UW System administrators expressed concern for growth and funding for UW institutions and faculty after Wisconsin legislators passed the 2013-15 biennial budget Wednesday.

The biennial budget passed by the Joint Finance Committee only contains an increase of $52.5 million in General Purpose Revenue funding, compared to the $181.3 million increase in Gov. Scott Walker’s proposal.
The proposed budget would leave $202.6 million in unfunded liabilities, according to David Miller, the associate vice president of capital planning and budget for the UW Systems Board of Regents. This could lead to future cuts in order to cover those losses, especially in light of the recent tuition freeze, Miller said. 

Since the $52.5 million increase would take place over a biennial period instead of each year, Miller said there would be no money for new initiatives. 
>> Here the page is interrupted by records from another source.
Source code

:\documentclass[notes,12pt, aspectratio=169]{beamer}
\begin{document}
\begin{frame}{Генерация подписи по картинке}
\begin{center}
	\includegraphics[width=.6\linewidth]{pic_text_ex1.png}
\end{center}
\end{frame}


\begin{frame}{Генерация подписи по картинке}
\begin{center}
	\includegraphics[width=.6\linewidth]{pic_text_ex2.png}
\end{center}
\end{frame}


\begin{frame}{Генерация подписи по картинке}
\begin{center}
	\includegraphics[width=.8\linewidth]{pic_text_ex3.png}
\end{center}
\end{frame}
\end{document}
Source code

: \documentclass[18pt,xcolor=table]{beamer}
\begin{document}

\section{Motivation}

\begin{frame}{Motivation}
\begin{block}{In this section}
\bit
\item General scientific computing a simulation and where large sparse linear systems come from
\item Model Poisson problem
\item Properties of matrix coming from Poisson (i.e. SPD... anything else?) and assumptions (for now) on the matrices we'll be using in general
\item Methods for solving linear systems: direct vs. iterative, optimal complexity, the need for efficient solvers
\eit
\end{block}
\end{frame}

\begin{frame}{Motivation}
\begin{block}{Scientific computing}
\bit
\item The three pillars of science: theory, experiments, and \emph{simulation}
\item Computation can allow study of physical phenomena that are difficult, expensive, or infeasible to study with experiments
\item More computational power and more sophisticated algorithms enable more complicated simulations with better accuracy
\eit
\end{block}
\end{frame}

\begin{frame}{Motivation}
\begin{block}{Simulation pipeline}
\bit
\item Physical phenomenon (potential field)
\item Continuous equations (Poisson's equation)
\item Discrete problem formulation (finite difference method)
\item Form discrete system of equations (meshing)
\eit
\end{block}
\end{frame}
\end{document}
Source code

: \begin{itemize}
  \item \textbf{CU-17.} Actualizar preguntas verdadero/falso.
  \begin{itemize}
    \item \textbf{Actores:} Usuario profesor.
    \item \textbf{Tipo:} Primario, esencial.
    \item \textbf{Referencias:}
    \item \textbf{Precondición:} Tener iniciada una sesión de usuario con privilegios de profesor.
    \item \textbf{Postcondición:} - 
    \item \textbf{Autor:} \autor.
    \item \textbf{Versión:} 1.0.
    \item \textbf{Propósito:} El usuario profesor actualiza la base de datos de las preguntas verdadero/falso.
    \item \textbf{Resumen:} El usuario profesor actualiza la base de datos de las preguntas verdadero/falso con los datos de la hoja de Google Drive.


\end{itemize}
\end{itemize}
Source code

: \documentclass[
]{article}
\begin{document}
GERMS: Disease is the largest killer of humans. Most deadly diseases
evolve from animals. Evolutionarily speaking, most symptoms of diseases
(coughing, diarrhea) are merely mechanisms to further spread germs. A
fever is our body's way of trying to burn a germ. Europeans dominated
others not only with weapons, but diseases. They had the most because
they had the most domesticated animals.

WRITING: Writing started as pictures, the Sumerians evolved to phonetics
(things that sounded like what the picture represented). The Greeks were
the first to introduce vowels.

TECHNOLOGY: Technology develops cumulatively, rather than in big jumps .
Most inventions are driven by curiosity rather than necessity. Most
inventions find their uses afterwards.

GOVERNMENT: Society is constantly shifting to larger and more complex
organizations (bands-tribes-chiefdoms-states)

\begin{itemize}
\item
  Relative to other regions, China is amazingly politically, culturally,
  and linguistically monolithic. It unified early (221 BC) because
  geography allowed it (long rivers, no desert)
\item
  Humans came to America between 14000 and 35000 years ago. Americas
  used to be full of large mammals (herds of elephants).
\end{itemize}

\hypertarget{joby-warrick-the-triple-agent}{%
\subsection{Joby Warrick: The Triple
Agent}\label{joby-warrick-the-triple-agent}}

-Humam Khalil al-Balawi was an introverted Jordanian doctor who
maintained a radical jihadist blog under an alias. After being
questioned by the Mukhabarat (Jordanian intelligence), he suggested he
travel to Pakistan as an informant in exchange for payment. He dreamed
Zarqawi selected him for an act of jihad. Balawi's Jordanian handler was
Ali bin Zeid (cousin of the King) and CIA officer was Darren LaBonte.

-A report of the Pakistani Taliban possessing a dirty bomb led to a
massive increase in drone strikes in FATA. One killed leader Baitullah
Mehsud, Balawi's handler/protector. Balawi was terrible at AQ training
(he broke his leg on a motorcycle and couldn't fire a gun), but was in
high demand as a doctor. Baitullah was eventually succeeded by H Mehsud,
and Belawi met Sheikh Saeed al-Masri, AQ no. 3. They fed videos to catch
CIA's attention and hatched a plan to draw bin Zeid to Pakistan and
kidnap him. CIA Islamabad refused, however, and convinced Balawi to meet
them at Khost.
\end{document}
“You can’t really figure out a way to do everything without cutting something,” Miller said. 

The JFC budget also removed language allowing the Board of Regents to have the final say on compensation for UW System employees as well as a new UW personnel system, which effectively postponed both of the measures. In addition to these measures, the budget would also require the Board to report how tuition dollars are spent at each institution, as well as report all amounts for additional student fees, and their cost increases if applicable.

UW System President Kevin Reilly expressed concern this measure could hurt faculty, who are currently paid 18 percent less than staff at peer universities. The postponement of the compensation measure and the personnel system will prevent the board from creating a pay plan to raise the salary of faculty, he said. 

Reilly said the quality of the education offered in the UW system institutions could also be affected if the board is not allowed to make up for the compensation gap and adequately decide payment for faculty. 

“This is a growing threat to the health, to the life and to the vitality of the university system,” Reilly said.